Document images with source code:
|---|

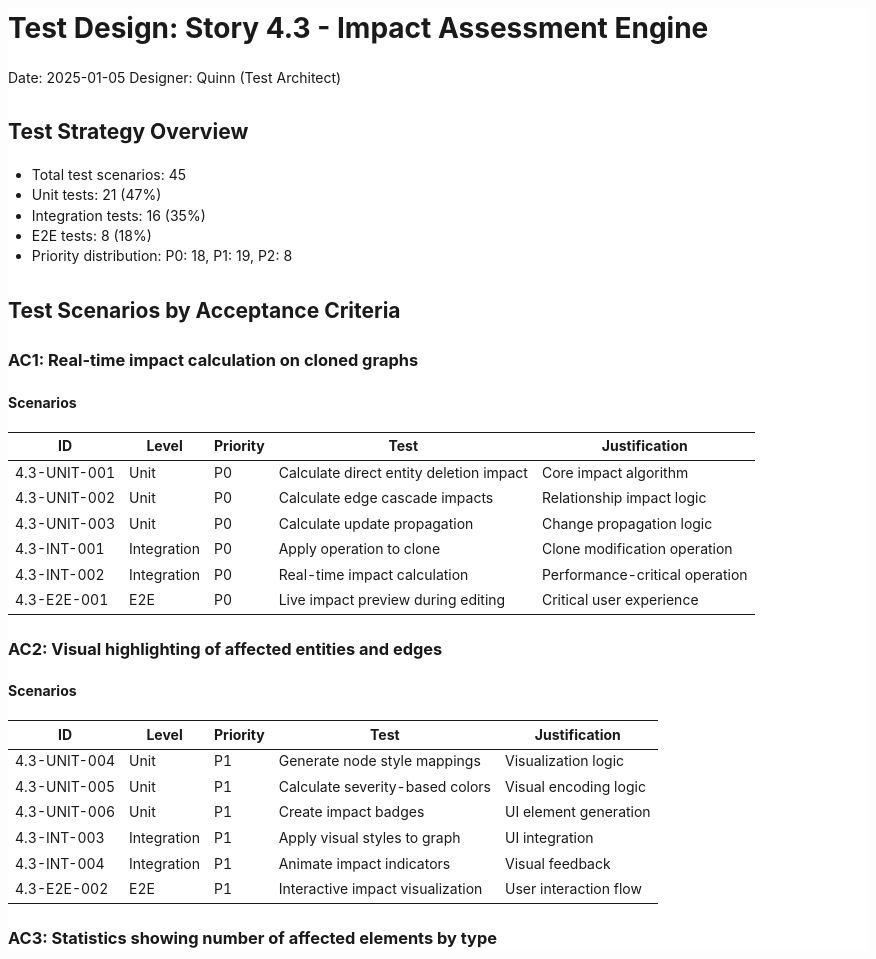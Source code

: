 # Test Design: Story 4.3 - Impact Assessment Engine

Date: 2025-01-05
Designer: Quinn (Test Architect)

## Test Strategy Overview

- Total test scenarios: 45
- Unit tests: 21 (47%)
- Integration tests: 16 (35%)
- E2E tests: 8 (18%)
- Priority distribution: P0: 18, P1: 19, P2: 8

## Test Scenarios by Acceptance Criteria

### AC1: Real-time impact calculation on cloned graphs

#### Scenarios

| ID           | Level       | Priority | Test                                     | Justification                              |
| ------------ | ----------- | -------- | ---------------------------------------- | ------------------------------------------ |
| 4.3-UNIT-001 | Unit        | P0       | Calculate direct entity deletion impact | Core impact algorithm                      |
| 4.3-UNIT-002 | Unit        | P0       | Calculate edge cascade impacts          | Relationship impact logic                  |
| 4.3-UNIT-003 | Unit        | P0       | Calculate update propagation            | Change propagation logic                   |
| 4.3-INT-001  | Integration | P0       | Apply operation to clone                | Clone modification operation               |
| 4.3-INT-002  | Integration | P0       | Real-time impact calculation            | Performance-critical operation             |
| 4.3-E2E-001  | E2E         | P0       | Live impact preview during editing      | Critical user experience                   |

### AC2: Visual highlighting of affected entities and edges

#### Scenarios

| ID           | Level       | Priority | Test                                     | Justification                              |
| ------------ | ----------- | -------- | ---------------------------------------- | ------------------------------------------ |
| 4.3-UNIT-004 | Unit        | P1       | Generate node style mappings            | Visualization logic                        |
| 4.3-UNIT-005 | Unit        | P1       | Calculate severity-based colors         | Visual encoding logic                      |
| 4.3-UNIT-006 | Unit        | P1       | Create impact badges                    | UI element generation                      |
| 4.3-INT-003  | Integration | P1       | Apply visual styles to graph            | UI integration                             |
| 4.3-INT-004  | Integration | P1       | Animate impact indicators               | Visual feedback                            |
| 4.3-E2E-002  | E2E         | P1       | Interactive impact visualization        | User interaction flow                      |

### AC3: Statistics showing number of affected elements by type

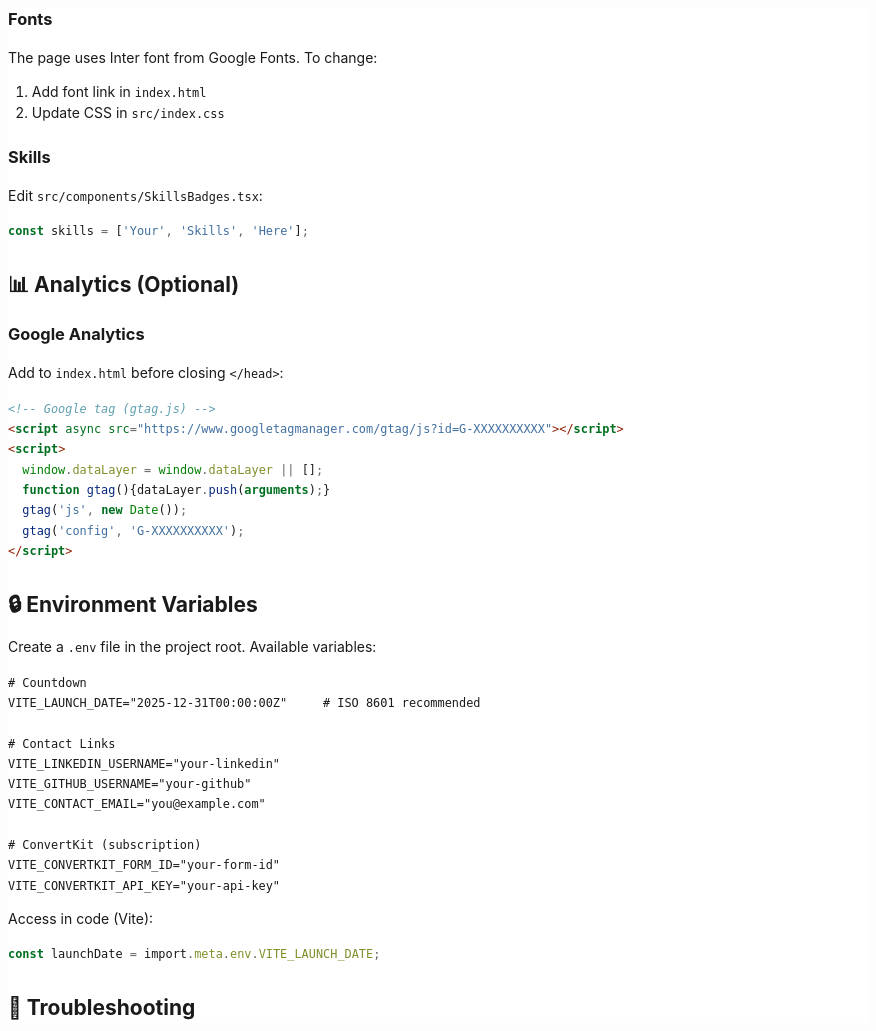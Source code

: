 ### Fonts
The page uses Inter font from Google Fonts. To change:
1. Add font link in `index.html`
2. Update CSS in `src/index.css`

### Skills
Edit `src/components/SkillsBadges.tsx`:
```typescript
const skills = ['Your', 'Skills', 'Here'];
```

## 📊 Analytics (Optional)

### Google Analytics

Add to `index.html` before closing `</head>`:
```html
<!-- Google tag (gtag.js) -->
<script async src="https://www.googletagmanager.com/gtag/js?id=G-XXXXXXXXXX"></script>
<script>
  window.dataLayer = window.dataLayer || [];
  function gtag(){dataLayer.push(arguments);}
  gtag('js', new Date());
  gtag('config', 'G-XXXXXXXXXX');
</script>
```

## 🔒 Environment Variables

Create a `.env` file in the project root. Available variables:
```env
# Countdown
VITE_LAUNCH_DATE="2025-12-31T00:00:00Z"     # ISO 8601 recommended

# Contact Links
VITE_LINKEDIN_USERNAME="your-linkedin"
VITE_GITHUB_USERNAME="your-github"
VITE_CONTACT_EMAIL="you@example.com"

# ConvertKit (subscription)
VITE_CONVERTKIT_FORM_ID="your-form-id"
VITE_CONVERTKIT_API_KEY="your-api-key"
```

Access in code (Vite):
```ts
const launchDate = import.meta.env.VITE_LAUNCH_DATE;
```

## 🐛 Troubleshooting
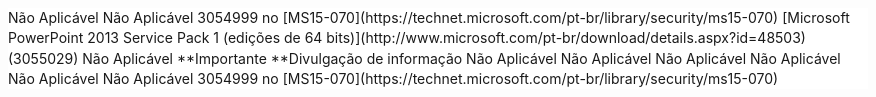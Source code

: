 </td>
<td style="border:1px solid black;">
Não Aplicável

</td>
<td style="border:1px solid black;">
Não Aplicável

</td>
<td style="border:1px solid black;">
3054999 no [MS15-070](https://technet.microsoft.com/pt-br/library/security/ms15-070)

</td>
</tr>
<tr>
<td style="border:1px solid black;">
[Microsoft PowerPoint 2013 Service Pack 1 (edições de 64 bits)](http://www.microsoft.com/pt-br/download/details.aspx?id=48503)  
(3055029)

</td>
<td style="border:1px solid black;">
Não Aplicável

</td>
<td style="border:1px solid black;">
**Importante  
**Divulgação de informação

</td>
<td style="border:1px solid black;">
Não Aplicável

</td>
<td style="border:1px solid black;">
Não Aplicável

</td>
<td style="border:1px solid black;">
Não Aplicável

</td>
<td style="border:1px solid black;">
Não Aplicável

</td>
<td style="border:1px solid black;">
Não Aplicável

</td>
<td style="border:1px solid black;">
Não Aplicável

</td>
<td style="border:1px solid black;">
3054999 no [MS15-070](https://technet.microsoft.com/pt-br/library/security/ms15-070)
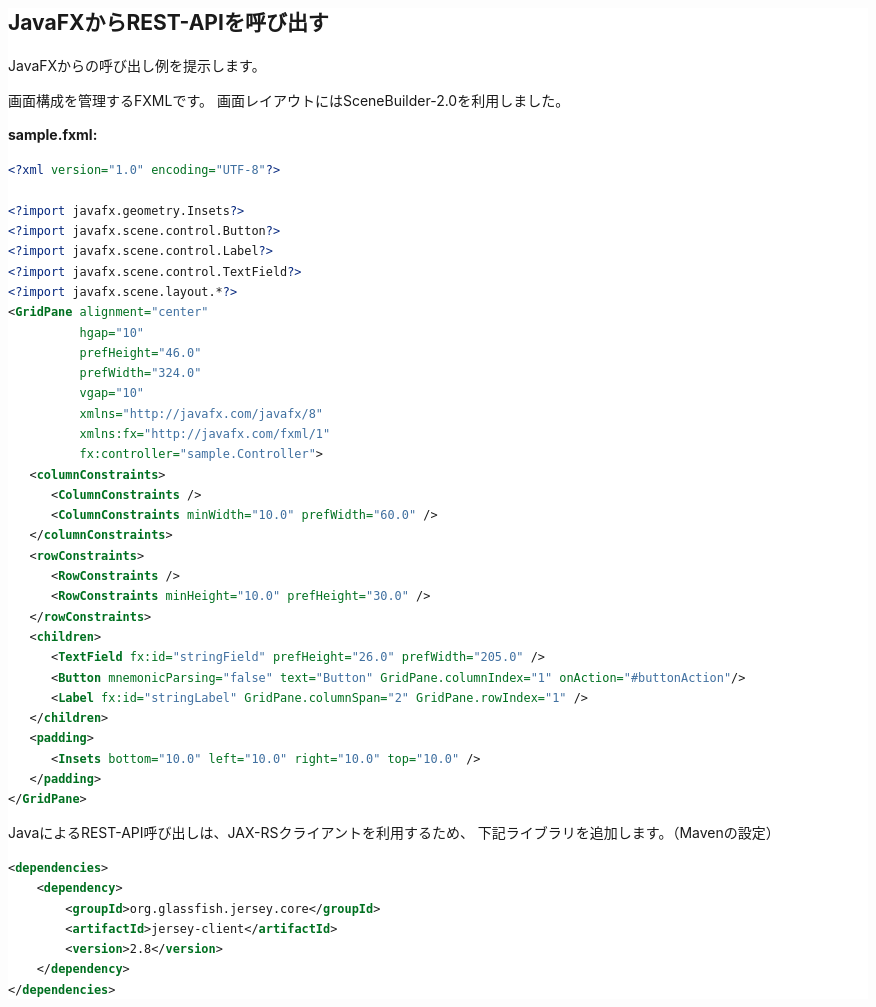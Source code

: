 ## JavaFXからREST-APIを呼び出す
JavaFXからの呼び出し例を提示します。

画面構成を管理するFXMLです。
画面レイアウトにはSceneBuilder-2.0を利用しました。

**sample.fxml:**

``` xml
<?xml version="1.0" encoding="UTF-8"?>

<?import javafx.geometry.Insets?>
<?import javafx.scene.control.Button?>
<?import javafx.scene.control.Label?>
<?import javafx.scene.control.TextField?>
<?import javafx.scene.layout.*?>
<GridPane alignment="center" 
          hgap="10" 
          prefHeight="46.0" 
          prefWidth="324.0" 
          vgap="10" 
          xmlns="http://javafx.com/javafx/8" 
          xmlns:fx="http://javafx.com/fxml/1" 
          fx:controller="sample.Controller">
   <columnConstraints>
      <ColumnConstraints />
      <ColumnConstraints minWidth="10.0" prefWidth="60.0" />
   </columnConstraints>
   <rowConstraints>
      <RowConstraints />
      <RowConstraints minHeight="10.0" prefHeight="30.0" />
   </rowConstraints>
   <children>
      <TextField fx:id="stringField" prefHeight="26.0" prefWidth="205.0" />
      <Button mnemonicParsing="false" text="Button" GridPane.columnIndex="1" onAction="#buttonAction"/>
      <Label fx:id="stringLabel" GridPane.columnSpan="2" GridPane.rowIndex="1" />
   </children>
   <padding>
      <Insets bottom="10.0" left="10.0" right="10.0" top="10.0" />
   </padding>
</GridPane>
```

JavaによるREST-API呼び出しは、JAX-RSクライアントを利用するため、
下記ライブラリを追加します。（Mavenの設定）

``` xml
<dependencies>
    <dependency>
        <groupId>org.glassfish.jersey.core</groupId>
        <artifactId>jersey-client</artifactId>
        <version>2.8</version>
    </dependency>
</dependencies>
```
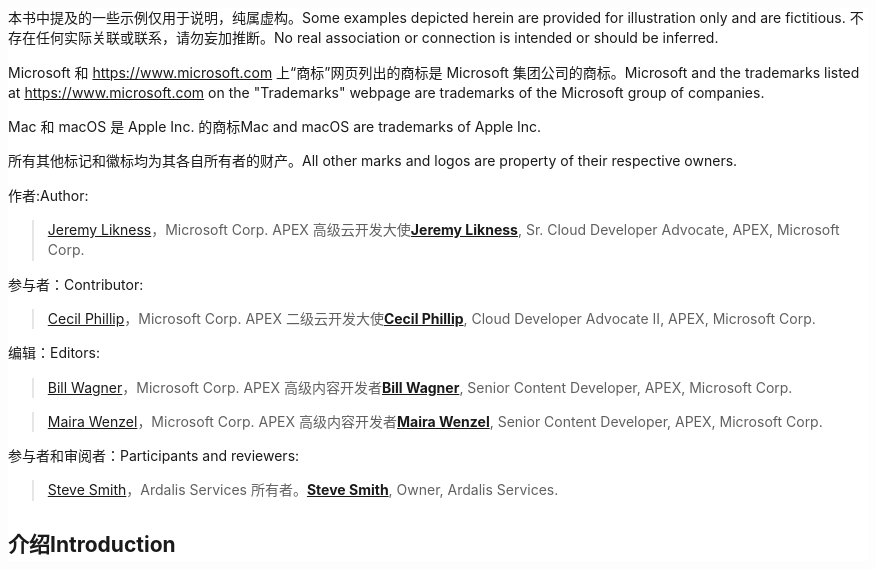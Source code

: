 <span data-ttu-id="fa12e-116">本书中提及的一些示例仅用于说明，纯属虚构。</span><span class="sxs-lookup"><span data-stu-id="fa12e-116">Some examples depicted herein are provided for illustration only and are fictitious.</span></span> <span data-ttu-id="fa12e-117">不存在任何实际关联或联系，请勿妄加推断。</span><span class="sxs-lookup"><span data-stu-id="fa12e-117">No real association or connection is intended or should be inferred.</span></span>

<span data-ttu-id="fa12e-118">Microsoft 和 <https://www.microsoft.com> 上“商标”网页列出的商标是 Microsoft 集团公司的商标。</span><span class="sxs-lookup"><span data-stu-id="fa12e-118">Microsoft and the trademarks listed at <https://www.microsoft.com> on the "Trademarks" webpage are trademarks of the Microsoft group of companies.</span></span>

<span data-ttu-id="fa12e-119">Mac 和 macOS 是 Apple Inc. 的商标</span><span class="sxs-lookup"><span data-stu-id="fa12e-119">Mac and macOS are trademarks of Apple Inc.</span></span>

<span data-ttu-id="fa12e-120">所有其他标记和徽标均为其各自所有者的财产。</span><span class="sxs-lookup"><span data-stu-id="fa12e-120">All other marks and logos are property of their respective owners.</span></span>

<span data-ttu-id="fa12e-121">作者:</span><span class="sxs-lookup"><span data-stu-id="fa12e-121">Author:</span></span>

> <span data-ttu-id="fa12e-122">[Jeremy Likness](https://twitter.com/jeremylikness)，Microsoft Corp. APEX 高级云开发大使</span><span class="sxs-lookup"><span data-stu-id="fa12e-122">**[Jeremy Likness](https://twitter.com/jeremylikness)**, Sr. Cloud Developer Advocate, APEX, Microsoft Corp.</span></span>

<span data-ttu-id="fa12e-123">参与者：</span><span class="sxs-lookup"><span data-stu-id="fa12e-123">Contributor:</span></span>

> <span data-ttu-id="fa12e-124">[Cecil Phillip](https://twitter.com/cecilphillip)，Microsoft Corp. APEX 二级云开发大使</span><span class="sxs-lookup"><span data-stu-id="fa12e-124">**[Cecil Phillip](https://twitter.com/cecilphillip)**, Cloud Developer Advocate II, APEX, Microsoft Corp.</span></span>

<span data-ttu-id="fa12e-125">编辑：</span><span class="sxs-lookup"><span data-stu-id="fa12e-125">Editors:</span></span>

> <span data-ttu-id="fa12e-126">[Bill Wagner](https://twitter.com/billwagner)，Microsoft Corp. APEX 高级内容开发者</span><span class="sxs-lookup"><span data-stu-id="fa12e-126">**[Bill Wagner](https://twitter.com/billwagner)**, Senior Content Developer, APEX, Microsoft Corp.</span></span>

> <span data-ttu-id="fa12e-127">[Maira Wenzel](https://twitter.com/mairacw)，Microsoft Corp. APEX 高级内容开发者</span><span class="sxs-lookup"><span data-stu-id="fa12e-127">**[Maira Wenzel](https://twitter.com/mairacw)**, Senior Content Developer, APEX, Microsoft Corp.</span></span>

<span data-ttu-id="fa12e-128">参与者和审阅者：</span><span class="sxs-lookup"><span data-stu-id="fa12e-128">Participants and reviewers:</span></span>

> <span data-ttu-id="fa12e-129">[Steve Smith](https://twitter.com/ardalis)，Ardalis Services 所有者。</span><span class="sxs-lookup"><span data-stu-id="fa12e-129">**[Steve Smith](https://twitter.com/ardalis)**, Owner, Ardalis Services.</span></span>

## <a name="introduction"></a><span data-ttu-id="fa12e-130">介绍</span><span class="sxs-lookup"><span data-stu-id="fa12e-130">Introduction</span></span>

|---|

REQUIREMENT:
Copy every line from the records above that contains the string "calculation".

WRITTEN ANSWER:
### AC1: Real-time impact calculation on cloned graphs
| 4.3-INT-002  | Integration | P0       | Real-time impact calculation            | Performance-critical operation             |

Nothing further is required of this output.